# About this exercise
Set down exactly the lines from the first line of the records through the line that contains "For the sole", and leave every picture out.

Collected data
☆ ☆ ☆

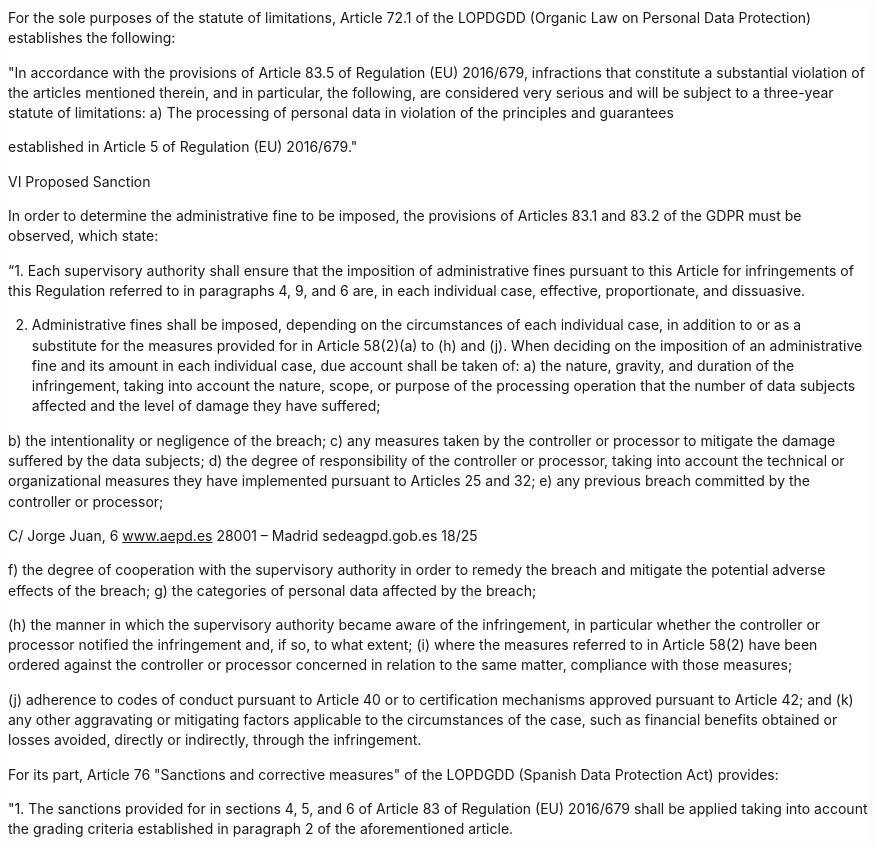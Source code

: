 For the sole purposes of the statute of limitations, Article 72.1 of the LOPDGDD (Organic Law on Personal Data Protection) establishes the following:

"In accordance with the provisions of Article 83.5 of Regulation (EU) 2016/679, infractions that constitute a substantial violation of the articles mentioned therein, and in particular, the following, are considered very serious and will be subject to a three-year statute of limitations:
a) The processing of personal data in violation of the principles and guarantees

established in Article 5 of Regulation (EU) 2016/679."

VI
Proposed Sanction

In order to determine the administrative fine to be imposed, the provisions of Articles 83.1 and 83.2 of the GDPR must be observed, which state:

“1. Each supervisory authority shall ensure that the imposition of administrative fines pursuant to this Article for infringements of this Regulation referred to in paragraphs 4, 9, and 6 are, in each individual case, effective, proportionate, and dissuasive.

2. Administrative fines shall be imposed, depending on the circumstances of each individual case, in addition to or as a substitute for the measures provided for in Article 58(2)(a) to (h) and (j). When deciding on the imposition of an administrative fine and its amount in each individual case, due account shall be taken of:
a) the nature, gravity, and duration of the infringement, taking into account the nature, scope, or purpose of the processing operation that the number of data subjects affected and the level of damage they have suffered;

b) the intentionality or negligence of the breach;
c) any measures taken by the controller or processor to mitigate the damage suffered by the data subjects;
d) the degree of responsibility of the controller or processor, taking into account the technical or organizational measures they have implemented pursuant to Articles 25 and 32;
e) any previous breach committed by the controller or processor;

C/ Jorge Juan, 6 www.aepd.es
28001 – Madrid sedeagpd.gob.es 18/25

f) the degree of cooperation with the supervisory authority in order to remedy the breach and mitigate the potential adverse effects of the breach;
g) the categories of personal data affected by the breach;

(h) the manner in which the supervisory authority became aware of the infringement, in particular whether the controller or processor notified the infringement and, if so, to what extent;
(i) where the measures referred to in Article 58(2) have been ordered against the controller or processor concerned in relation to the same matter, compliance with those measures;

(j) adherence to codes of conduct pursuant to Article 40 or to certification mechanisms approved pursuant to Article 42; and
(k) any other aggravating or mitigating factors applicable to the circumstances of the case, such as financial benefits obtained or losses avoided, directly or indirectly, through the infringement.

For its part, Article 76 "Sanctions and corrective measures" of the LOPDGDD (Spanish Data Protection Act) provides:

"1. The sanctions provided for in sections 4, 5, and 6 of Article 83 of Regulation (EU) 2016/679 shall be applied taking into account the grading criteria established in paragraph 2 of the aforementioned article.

☆ ☆ ☆

# Exercise solution
Source code

: For the sole purposes of the statute of limitations, Article 72.1 of the LOPDGDD (Organic Law on Personal Data Protection) establishes the following:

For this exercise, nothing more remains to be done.